Seine Verteidigungsrede ging unter in Pfiffen und Buh-Rufen
des Publikums. Der HERALD berichtete am nächsten Tag:
"Die Zuschauer im gefüllten New Lecture Theatre
waren der Ansicht, die Vorführung von Partei-Offiziellen,
die nicht bloß Geschäfte betreiben, sondern ihre
Angestellten auch unbarmherzig ausbeuten, sei eine
akkurate Darstellung durch Autor Cont Mhlanga."
Der neunundzwanzigjährige Mhlanga, Autor mehrerer
Theaterstücke (1986 Preisträger des Nationalen Theater-Festivals)

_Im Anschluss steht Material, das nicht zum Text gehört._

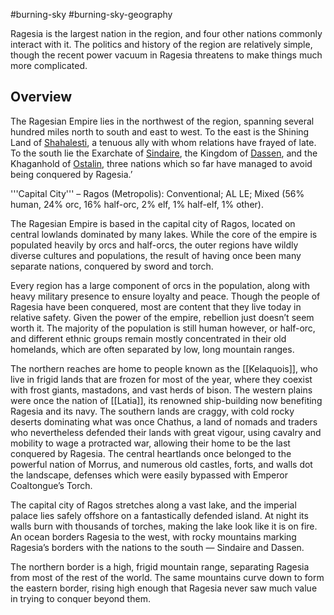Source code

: #burning-sky #burning-sky-geography

Ragesia is the largest nation in the region, and four other nations commonly interact with it. The politics and history of the region are relatively simple, though the recent power vacuum in Ragesia threatens to make things much more complicated.

## Overview 
The Ragesian Empire lies in the northwest of the region, spanning several hundred miles north to south and east to west. To the east is the Shining Land of [Shahalesti](./Shahalesti.md), a tenuous ally with whom relations have frayed of late. To the south lie the
Exarchate of [Sindaire](./Sindaire.md), the Kingdom of [Dassen](./Dassen.md), and the Khaganhold of [Ostalin](./Ostalin.md), three nations which so far have managed to avoid being conquered by Ragesia.’

'''Capital City''' – Ragos (Metropolis): Conventional; AL LE; Mixed (56% human, 24% orc, 16%
half-orc, 2% elf, 1% half-elf, 1% other).

The Ragesian Empire is based in the capital city of Ragos, located on central lowlands dominated by many lakes. While the core of the empire is populated heavily by orcs and half-orcs, the outer regions have wildly diverse cultures and populations, the result of having once been many separate nations, conquered by sword and torch. 

Every region has a large component of orcs in the population, along with heavy military presence to ensure loyalty and peace. Though the people of Ragesia have been conquered, most are content that they live today in relative safety. Given the power of the empire, rebellion just doesn’t seem worth it. The majority of the population is still human however, or
half-orc, and different ethnic groups remain mostly concentrated in their old homelands, which are often separated by low, long mountain ranges.

The northern reaches are home to people known as the [[Kelaquois]], who live in frigid lands that are frozen for most of the year, where they coexist with frost giants, mastadons, and vast herds of bison. The western plains were once the nation of [[Latia]], its renowned ship-building now benefiting Ragesia and its navy. The southern lands are craggy, with cold rocky deserts dominating what was once Chathus, a land of nomads and traders who nevertheless defended their lands with great vigour, using cavalry and mobility to wage a protracted war, allowing their home to be the last conquered by Ragesia. The
central heartlands once belonged to the powerful nation of Morrus, and numerous old castles, forts, and walls dot the landscape, defenses which were easily bypassed with Emperor Coaltongue’s Torch.

The capital city of Ragos stretches along a vast lake, and the imperial palace lies safely offshore on a fantastically defended island. At night its walls burn with thousands of torches, making the lake look like it is on fire.
An ocean borders Ragesia to the west, with rocky mountains marking Ragesia’s borders with the nations to the south — Sindaire and Dassen.

The northern border is a high, frigid mountain range, separating Ragesia from most of the rest of the world. The same mountains curve down to form the eastern border, rising high enough that Ragesia never saw much value in trying to conquer beyond them.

und einer Novelle, die im Schulunterricht verwendet wird,
erklärte öffentlich:
"Wir sind enttäuscht von der Maßnahme des
Ministeriums und der ganzen Art, wie diese Angelegenheit
behandelt wurde. Solch eine Entscheidung ist eine
Verspottung der neuen politischen Ordnung, und wir
wundern uns, daß dies in einem vorgeblich unabhängigen
Land passieren konnte, wo man ein gewisses Maß von Rede-
und Ausdrucksfreiheit erwarten sollte. Wir fühlen uns
tatsächlich unterdrückt." (u.a. in AFRICA NOW,
Juni 1987)
AFRICA NOW, ein unabhängiges überregionales
afrikanisches Magazin, zitiert aus offiziellen Zirkeln
der zimbabweschen Hauptstadt weitergehende Gründe für
die offizielle Ablehnung:
"Einige haben das Stück sogar als gegen die
regierende Partei ZANU PF gerichtet beschrieben und eine
'britische Destabilisierungskampagne' unterstellt. Diese
Anschuldigung wird teils mit der Tatsache begründet, daß
ein weißer Schauspieler, Christopher Hurst, die Rolle
eines ehemaligen rhodesischen Soldaten spielt, teils
damit, daß die Produktion unter anderem auch vom British
Council unterstützt wurde."
Daß die Briten ihre Chance für eine kleine Rache nach
der Lancierung eines antibritischen Schauspiels während
der Gipfelkonferenz der Blockfreienbewegung in Harare ein
Jahr zuvor wahrnahmen, mag sogar stimmen. Die
Schwierigkeiten bei der Entwicklung von sozialkritischem
Theater in Zimbabwe sind aber wohl eher auf den Mangel
praktischer Erfahrungen schwarzer Produzenten u n d
Konsumenten unter der generationenlangen Herrschaft eines
weißen, städtischen Kulturbetriebes zurückzuführen.
Der kritische Umgang miteinander ist für beide Seiten
ungübt, für die aufmüpfigen jungen Kulturschaffenden
und die Statthalter schwarzer Macht.
Minister Karimanzira suchte seine Vorbehalte gegenüber
"WORKSHOP NEGATIVE" auch mit Zweifeln an der
professionellen Arbeitsmethode des Autors zu begründen:
"Der Stückeschreiber sagt, sein Schauspiel basiere
auf Unterhaltungen in Bars. Wie kann man eine
aufrichtige, ausbalancierte Einschätzung der politischen
Situation Zimbabwes auf der Grundlage von Bargesprächen
vornehmen?"
Cont Mhlanga antwortete in einem Presse-Interview:
"Es sind diese Plätze, es sind die Straßen, wo ich
groß geworden bin. Es ist dort, wo alles passiert, wo
das tägliche Leben der Unterprivelegierten studiert
werden kann, ihre Empfindungen, ihre Qualen."